* EXERCISE GOAL: In the data below, find every line with the word "linewidth" and copy it.

PROVIDED ENTRIES below:

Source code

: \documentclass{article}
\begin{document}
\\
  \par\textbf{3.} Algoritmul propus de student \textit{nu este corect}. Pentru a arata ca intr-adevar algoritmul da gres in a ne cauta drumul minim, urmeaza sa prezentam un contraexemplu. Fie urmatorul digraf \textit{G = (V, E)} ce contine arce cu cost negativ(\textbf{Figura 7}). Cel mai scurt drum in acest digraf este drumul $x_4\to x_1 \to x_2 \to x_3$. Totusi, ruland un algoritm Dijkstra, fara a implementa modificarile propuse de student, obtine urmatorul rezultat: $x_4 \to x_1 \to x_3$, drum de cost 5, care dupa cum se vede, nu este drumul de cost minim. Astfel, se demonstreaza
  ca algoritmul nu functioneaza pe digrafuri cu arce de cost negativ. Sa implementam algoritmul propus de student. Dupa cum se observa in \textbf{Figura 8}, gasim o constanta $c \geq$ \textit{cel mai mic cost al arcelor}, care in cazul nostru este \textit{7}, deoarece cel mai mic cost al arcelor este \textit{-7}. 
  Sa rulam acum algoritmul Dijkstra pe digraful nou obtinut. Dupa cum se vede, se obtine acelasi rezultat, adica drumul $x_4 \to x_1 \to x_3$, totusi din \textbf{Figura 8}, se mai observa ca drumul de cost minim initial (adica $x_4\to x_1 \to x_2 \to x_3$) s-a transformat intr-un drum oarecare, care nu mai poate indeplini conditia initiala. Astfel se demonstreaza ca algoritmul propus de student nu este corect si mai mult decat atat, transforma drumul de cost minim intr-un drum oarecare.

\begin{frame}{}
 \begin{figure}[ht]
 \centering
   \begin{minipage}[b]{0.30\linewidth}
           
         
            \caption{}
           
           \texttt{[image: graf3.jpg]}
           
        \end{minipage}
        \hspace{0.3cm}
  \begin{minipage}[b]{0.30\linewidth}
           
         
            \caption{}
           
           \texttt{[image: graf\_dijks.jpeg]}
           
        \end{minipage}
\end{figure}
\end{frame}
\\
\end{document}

End of PROVIDED ENTRIES.

* RESULT OF THE EXERCISE:
   \begin{minipage}[b]{0.30\linewidth}
  \begin{minipage}[b]{0.30\linewidth}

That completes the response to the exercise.